Les conséquences de la qualification de sanction sur le pouvoir disciplinaire de l’employeur

La qualification de sanction disciplinaire ou non d’un écrit adressé au salarié dans lequel lui sont faites des observations a toute son importance.  L'enjeu est, en effet, de savoir si les faits ayant fait l’objet d’observations peuvent donner lieu, ensuite, à un avertissement ou autre sanction, sans tomber sous le coup du principe non bis in idem.

En effet, en droit du travail, en vertu de ce principe, l’employeur ne peut sanctionner une deuxième fois un salarié pour les mêmes faits fautifs (Cass. soc., 3 févr. 2004, n° 01-45.989 ; Cass. soc., 14 nov. 2013, n° 12-21.495).

Le cas échéant, les deux sanctions sont illicites et pourront  être annulées par les juges prud’homaux en application de l’article  L.1333-2 du Code du travail (Cass. soc., 22 mai 2019, n° 17-27.985 ; Cass. soc., 31 mars 2021, n° 19-25.538). Dans l’hypothèse d’un licenciement prononcé successivement à une précédente sanction pour des mêmes faits, le licenciement sera jugé sans cause réelle et sérieuse donnant lieu à des dommages-intérêts au bénéfice du salarié (Cass. soc., 12 mars 1981, n° 79-41.110).

C’est d’ailleurs en application de ce principe que les juges ont considéré, dans l’arrêt du 2 février 2022, que le licenciement pour faute grave prononcé pour les mêmes faits que ceux ayant déjà fait l’objet d’un avertissement, était sans cause réelle et sérieuse, dans la mesure où l’employeur avait épuisé son pouvoir disciplinaire concernant ces faits (Cass. soc., 2 février 2022, n°20-13.833).

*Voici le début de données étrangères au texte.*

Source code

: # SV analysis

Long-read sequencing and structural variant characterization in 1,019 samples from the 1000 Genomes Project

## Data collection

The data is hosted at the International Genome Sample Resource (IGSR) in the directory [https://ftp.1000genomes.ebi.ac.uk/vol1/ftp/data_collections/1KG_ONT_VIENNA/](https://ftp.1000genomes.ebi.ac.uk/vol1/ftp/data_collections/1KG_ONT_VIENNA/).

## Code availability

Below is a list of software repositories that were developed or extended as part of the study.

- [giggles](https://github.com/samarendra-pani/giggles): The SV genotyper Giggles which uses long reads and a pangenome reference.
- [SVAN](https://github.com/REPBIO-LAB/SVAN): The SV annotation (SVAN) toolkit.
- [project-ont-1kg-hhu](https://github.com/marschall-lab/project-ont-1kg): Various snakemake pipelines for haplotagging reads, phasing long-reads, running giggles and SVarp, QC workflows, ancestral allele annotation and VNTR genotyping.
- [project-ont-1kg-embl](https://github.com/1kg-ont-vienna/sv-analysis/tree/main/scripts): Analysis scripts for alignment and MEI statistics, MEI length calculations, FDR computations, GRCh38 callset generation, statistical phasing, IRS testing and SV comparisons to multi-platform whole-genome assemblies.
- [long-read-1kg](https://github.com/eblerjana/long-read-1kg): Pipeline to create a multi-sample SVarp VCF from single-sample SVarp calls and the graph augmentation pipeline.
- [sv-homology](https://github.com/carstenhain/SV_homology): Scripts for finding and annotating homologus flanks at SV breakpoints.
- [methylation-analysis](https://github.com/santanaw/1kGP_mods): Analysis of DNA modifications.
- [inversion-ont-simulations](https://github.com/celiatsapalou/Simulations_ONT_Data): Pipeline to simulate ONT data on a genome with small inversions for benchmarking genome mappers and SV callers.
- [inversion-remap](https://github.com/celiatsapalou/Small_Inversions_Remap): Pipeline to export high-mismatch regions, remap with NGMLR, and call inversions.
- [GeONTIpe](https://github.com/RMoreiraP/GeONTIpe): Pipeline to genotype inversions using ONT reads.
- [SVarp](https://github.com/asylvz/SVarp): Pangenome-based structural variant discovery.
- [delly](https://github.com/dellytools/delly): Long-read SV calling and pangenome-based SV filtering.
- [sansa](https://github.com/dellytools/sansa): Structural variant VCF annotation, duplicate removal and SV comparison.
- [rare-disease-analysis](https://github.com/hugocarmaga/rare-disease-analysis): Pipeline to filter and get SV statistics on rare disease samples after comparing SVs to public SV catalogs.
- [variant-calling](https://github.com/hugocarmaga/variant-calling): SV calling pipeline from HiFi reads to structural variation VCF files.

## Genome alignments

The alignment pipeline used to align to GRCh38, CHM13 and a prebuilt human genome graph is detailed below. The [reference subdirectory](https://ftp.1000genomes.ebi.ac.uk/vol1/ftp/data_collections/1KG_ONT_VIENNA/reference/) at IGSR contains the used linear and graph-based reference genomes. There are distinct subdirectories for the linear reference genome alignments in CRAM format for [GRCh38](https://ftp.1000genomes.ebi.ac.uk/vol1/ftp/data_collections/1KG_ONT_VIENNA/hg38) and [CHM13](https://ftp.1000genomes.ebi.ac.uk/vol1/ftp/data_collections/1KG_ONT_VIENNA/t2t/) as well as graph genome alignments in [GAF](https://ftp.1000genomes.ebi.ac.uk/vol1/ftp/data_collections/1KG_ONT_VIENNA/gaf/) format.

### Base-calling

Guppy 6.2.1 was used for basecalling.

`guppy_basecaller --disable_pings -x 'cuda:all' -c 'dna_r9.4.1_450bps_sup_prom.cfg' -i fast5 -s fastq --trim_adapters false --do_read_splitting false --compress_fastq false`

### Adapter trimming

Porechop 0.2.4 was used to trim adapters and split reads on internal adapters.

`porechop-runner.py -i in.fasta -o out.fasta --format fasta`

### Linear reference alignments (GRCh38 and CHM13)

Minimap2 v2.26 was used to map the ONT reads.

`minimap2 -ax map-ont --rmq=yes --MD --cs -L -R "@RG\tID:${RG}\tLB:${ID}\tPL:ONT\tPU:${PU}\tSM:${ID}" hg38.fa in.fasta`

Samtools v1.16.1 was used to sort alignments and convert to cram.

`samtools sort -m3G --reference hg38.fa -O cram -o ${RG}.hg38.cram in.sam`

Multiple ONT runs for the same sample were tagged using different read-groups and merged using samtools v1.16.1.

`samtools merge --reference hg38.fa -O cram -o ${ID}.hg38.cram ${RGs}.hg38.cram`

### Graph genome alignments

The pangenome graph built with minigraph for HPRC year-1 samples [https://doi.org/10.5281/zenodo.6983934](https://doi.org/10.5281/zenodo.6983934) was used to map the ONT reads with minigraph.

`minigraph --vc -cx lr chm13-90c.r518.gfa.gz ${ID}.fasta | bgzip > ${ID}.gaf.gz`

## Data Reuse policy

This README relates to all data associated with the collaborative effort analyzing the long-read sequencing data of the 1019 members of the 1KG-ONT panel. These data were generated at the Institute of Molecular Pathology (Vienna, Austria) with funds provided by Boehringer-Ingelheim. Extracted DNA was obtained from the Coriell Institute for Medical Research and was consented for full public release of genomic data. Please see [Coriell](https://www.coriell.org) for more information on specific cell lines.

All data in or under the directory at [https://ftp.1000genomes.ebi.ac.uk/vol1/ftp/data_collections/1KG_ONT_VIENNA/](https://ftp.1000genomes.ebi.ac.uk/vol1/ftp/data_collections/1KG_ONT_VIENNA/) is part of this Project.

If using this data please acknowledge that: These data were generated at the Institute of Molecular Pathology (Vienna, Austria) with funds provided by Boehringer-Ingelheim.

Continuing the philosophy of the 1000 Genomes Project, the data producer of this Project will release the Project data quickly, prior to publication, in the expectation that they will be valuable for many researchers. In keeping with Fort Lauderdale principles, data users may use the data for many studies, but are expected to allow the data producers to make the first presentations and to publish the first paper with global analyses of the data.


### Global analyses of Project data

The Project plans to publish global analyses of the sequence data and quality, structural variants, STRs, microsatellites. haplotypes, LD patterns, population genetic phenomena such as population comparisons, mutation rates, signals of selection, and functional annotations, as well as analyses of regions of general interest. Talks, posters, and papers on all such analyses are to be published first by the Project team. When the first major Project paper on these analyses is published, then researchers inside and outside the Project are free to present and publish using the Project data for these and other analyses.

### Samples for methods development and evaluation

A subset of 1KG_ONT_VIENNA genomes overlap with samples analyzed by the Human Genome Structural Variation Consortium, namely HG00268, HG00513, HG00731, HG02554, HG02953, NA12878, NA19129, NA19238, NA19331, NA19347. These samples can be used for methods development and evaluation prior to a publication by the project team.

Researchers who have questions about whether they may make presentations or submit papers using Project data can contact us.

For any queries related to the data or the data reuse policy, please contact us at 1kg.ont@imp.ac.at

Par application de ce principe, l'employeur ne peut pas non plus annuler une première sanction notifiée au salarié pour la substituer à une sanction plus lourde (Cass. soc., 14 nov. 2013, n° 12-21.495).

Toutefois, le principe non bis in idem n’interdit pas à l’employeur d’invoquer des faits fautifs déjà sanctionnés au soutien d’une nouvelle sanction en cas de persistance du salarié dans un comportement fautif.

La Cour de cassation considère en effet que « la poursuite par un salarié d’un fait fautif autorise l’employeur à se prévaloir de faits similaires, y compris ceux ayant déjà été sanctionnés pour caractériser une faute grave » (Cass soc, 30 septembre 2004, n°02-44030).

Les sanctions antérieures invoquées par l’employeur à l’appui d’une nouvelle sanction, en cas de réitération des faits fautifs par le salarié, ne doivent néanmoins pas dater de plus de trois ans (Cass soc, 30 septembre 2004, n°02-44030). En effet, les sanctions disciplinaires se prescrivant au bout de trois ans (C. trav., art. L. 1332-5), l’employeur ne peut plus en arguer lors d’une nouvelle procédure disciplinaire, passé ce délai.